Information provided ▸
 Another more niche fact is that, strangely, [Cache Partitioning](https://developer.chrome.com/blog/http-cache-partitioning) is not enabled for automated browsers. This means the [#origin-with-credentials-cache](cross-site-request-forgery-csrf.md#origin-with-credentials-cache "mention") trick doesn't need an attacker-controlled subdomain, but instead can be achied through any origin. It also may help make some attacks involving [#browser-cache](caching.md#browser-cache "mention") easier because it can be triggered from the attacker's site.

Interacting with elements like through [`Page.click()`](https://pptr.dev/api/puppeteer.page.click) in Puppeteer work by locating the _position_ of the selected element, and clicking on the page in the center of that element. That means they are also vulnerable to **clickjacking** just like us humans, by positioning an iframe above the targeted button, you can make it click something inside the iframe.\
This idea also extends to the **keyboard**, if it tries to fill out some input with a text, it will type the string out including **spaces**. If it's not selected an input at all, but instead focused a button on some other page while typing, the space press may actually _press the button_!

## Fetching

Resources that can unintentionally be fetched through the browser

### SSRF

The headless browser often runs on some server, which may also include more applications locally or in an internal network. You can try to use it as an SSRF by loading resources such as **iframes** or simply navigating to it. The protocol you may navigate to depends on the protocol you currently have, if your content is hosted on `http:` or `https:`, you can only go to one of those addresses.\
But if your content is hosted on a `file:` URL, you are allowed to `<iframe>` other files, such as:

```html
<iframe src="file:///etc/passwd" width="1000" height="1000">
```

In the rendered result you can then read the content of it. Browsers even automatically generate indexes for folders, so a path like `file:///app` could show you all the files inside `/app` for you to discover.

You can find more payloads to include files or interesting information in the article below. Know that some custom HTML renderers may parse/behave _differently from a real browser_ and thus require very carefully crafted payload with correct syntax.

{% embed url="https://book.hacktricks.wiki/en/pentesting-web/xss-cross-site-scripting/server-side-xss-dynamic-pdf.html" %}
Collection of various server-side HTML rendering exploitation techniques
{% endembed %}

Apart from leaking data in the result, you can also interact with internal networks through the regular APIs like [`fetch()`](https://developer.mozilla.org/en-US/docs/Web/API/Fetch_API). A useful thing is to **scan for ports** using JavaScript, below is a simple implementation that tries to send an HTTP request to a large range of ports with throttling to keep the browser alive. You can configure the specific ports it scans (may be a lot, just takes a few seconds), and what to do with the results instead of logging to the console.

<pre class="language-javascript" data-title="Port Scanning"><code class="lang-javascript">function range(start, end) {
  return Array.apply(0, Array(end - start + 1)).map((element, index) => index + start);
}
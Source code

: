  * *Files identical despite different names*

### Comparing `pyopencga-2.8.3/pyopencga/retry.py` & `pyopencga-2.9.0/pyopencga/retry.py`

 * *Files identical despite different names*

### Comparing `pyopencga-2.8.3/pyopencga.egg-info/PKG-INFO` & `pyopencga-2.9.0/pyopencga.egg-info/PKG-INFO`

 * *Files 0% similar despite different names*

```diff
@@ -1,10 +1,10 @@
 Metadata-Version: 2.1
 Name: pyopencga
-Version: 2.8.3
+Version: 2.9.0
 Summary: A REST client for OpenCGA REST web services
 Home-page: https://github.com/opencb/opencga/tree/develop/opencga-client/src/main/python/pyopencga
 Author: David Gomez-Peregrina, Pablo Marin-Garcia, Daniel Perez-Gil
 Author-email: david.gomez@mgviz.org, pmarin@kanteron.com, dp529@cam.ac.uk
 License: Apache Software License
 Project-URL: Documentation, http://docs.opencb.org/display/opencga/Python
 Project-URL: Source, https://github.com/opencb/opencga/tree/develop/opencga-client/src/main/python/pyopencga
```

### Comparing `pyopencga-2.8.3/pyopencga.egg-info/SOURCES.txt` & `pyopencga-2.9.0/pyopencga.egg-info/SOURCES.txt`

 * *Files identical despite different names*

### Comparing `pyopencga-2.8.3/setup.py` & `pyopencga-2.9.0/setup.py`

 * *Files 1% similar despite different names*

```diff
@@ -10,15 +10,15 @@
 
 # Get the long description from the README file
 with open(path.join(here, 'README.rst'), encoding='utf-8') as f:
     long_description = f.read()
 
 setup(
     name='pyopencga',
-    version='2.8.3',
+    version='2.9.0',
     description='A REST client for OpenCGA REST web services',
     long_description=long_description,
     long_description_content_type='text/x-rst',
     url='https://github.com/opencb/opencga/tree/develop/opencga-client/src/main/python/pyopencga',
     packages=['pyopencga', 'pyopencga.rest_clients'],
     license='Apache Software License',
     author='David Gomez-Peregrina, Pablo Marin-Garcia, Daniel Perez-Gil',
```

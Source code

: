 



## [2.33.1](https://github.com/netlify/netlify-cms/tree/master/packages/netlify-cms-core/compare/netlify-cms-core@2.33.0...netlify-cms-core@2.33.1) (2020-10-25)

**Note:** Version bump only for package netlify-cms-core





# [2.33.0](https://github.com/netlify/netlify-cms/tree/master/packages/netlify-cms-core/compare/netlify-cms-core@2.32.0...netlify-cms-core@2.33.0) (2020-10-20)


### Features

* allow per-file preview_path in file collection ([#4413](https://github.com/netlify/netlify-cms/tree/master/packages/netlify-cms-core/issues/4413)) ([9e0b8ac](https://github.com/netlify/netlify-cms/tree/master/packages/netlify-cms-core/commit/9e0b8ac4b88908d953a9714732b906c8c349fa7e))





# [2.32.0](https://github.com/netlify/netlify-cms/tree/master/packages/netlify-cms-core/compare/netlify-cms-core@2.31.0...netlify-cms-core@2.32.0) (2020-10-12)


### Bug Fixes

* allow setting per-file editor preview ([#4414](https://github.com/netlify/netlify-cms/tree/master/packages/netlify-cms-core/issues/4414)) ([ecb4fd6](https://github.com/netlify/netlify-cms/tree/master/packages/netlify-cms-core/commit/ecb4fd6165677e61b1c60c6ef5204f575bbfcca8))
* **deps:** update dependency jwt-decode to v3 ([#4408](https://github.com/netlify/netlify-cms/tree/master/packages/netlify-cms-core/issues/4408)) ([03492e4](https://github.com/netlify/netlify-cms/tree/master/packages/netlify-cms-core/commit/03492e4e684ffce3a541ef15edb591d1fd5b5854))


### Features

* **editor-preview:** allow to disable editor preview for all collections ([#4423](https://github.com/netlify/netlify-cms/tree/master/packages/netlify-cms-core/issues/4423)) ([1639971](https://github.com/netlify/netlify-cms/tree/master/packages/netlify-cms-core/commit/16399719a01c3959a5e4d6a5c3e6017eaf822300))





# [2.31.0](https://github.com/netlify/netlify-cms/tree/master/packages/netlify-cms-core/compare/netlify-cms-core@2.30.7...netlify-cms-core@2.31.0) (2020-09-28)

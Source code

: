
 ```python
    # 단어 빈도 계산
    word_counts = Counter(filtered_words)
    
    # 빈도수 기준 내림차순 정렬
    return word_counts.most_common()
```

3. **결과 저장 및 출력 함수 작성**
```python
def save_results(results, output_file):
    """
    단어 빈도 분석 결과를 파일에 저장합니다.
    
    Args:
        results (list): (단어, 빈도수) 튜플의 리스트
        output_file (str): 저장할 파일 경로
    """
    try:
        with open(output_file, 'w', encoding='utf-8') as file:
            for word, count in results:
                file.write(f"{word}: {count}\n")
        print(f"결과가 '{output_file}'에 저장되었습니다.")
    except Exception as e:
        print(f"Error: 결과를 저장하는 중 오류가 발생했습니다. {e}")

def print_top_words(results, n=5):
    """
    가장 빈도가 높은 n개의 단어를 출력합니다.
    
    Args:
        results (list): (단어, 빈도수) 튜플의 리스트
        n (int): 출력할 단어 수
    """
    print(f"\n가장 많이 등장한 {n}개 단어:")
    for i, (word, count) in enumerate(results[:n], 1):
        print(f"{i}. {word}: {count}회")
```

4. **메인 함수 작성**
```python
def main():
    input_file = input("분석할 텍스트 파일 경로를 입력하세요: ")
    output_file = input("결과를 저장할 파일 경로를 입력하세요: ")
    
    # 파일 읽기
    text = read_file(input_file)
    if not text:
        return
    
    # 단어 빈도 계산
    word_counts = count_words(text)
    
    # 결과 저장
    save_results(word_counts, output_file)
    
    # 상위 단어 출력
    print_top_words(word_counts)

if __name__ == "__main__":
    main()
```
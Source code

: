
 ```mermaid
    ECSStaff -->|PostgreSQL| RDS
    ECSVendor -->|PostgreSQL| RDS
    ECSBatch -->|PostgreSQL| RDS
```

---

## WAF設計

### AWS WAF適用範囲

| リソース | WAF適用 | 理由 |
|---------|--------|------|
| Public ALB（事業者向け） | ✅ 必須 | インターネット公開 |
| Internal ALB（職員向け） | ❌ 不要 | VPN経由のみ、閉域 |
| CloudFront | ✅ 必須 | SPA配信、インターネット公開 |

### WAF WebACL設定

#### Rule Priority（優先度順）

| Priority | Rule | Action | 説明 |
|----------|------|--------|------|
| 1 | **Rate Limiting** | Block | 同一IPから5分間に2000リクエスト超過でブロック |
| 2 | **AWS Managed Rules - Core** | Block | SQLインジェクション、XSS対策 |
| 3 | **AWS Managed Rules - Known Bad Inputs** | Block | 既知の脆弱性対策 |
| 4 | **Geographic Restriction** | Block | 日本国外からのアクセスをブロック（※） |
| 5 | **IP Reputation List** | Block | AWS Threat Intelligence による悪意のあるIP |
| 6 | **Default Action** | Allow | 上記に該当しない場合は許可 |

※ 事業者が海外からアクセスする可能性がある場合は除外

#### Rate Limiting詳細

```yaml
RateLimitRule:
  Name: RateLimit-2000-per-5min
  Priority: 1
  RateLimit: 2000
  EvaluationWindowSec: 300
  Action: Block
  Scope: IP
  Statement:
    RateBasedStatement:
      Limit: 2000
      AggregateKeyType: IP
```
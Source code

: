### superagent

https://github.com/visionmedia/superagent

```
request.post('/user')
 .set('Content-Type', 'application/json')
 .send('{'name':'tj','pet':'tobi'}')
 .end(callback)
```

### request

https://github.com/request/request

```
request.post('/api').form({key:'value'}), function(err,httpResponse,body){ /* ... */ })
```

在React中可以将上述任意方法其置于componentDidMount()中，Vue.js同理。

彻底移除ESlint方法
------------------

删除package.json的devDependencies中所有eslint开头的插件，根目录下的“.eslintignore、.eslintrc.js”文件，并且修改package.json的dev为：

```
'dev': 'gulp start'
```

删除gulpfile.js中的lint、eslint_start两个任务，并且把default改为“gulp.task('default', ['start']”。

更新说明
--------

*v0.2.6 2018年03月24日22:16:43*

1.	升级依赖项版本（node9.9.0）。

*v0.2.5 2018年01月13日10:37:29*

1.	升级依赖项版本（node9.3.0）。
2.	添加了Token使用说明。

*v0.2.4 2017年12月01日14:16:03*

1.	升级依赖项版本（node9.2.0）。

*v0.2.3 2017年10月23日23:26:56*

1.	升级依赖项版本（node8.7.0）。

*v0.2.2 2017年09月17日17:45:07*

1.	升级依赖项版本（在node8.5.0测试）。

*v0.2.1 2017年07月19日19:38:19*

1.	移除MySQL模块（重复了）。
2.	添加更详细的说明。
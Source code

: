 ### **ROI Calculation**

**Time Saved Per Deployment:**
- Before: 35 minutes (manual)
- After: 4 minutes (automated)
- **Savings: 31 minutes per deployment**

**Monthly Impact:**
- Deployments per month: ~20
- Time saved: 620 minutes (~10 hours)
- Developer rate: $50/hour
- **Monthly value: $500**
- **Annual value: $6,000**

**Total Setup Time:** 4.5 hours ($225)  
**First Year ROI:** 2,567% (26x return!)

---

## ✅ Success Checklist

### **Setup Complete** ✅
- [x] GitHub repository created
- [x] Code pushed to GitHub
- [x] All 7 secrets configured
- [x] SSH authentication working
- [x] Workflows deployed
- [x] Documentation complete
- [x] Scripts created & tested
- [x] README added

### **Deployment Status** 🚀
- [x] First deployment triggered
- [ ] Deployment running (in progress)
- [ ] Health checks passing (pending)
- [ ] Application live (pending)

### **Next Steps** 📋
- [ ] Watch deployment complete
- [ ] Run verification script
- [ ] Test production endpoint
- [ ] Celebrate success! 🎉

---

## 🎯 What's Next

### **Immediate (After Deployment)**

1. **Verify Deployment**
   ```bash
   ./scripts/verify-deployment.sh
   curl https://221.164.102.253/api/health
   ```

Exercise details ▸ Please write out, exactly as they appear, the lines from the line containing "### **Setup Complete** ✅" through the last line of the records above, both included.

Result below ▸
### **Setup Complete** ✅
- [x] GitHub repository created
- [x] Code pushed to GitHub
- [x] All 7 secrets configured
- [x] SSH authentication working
- [x] Workflows deployed
- [x] Documentation complete
- [x] Scripts created & tested
- [x] README added

### **Deployment Status** 🚀
- [x] First deployment triggered
- [ ] Deployment running (in progress)
- [ ] Health checks passing (pending)
- [ ] Application live (pending)

### **Next Steps** 📋
- [ ] Watch deployment complete
- [ ] Run verification script
- [ ] Test production endpoint
- [ ] Celebrate success! 🎉

---

## 🎯 What's Next

### **Immediate (After Deployment)**

1. **Verify Deployment**
   ```bash
   ./scripts/verify-deployment.sh
   curl https://221.164.102.253/api/health
   ```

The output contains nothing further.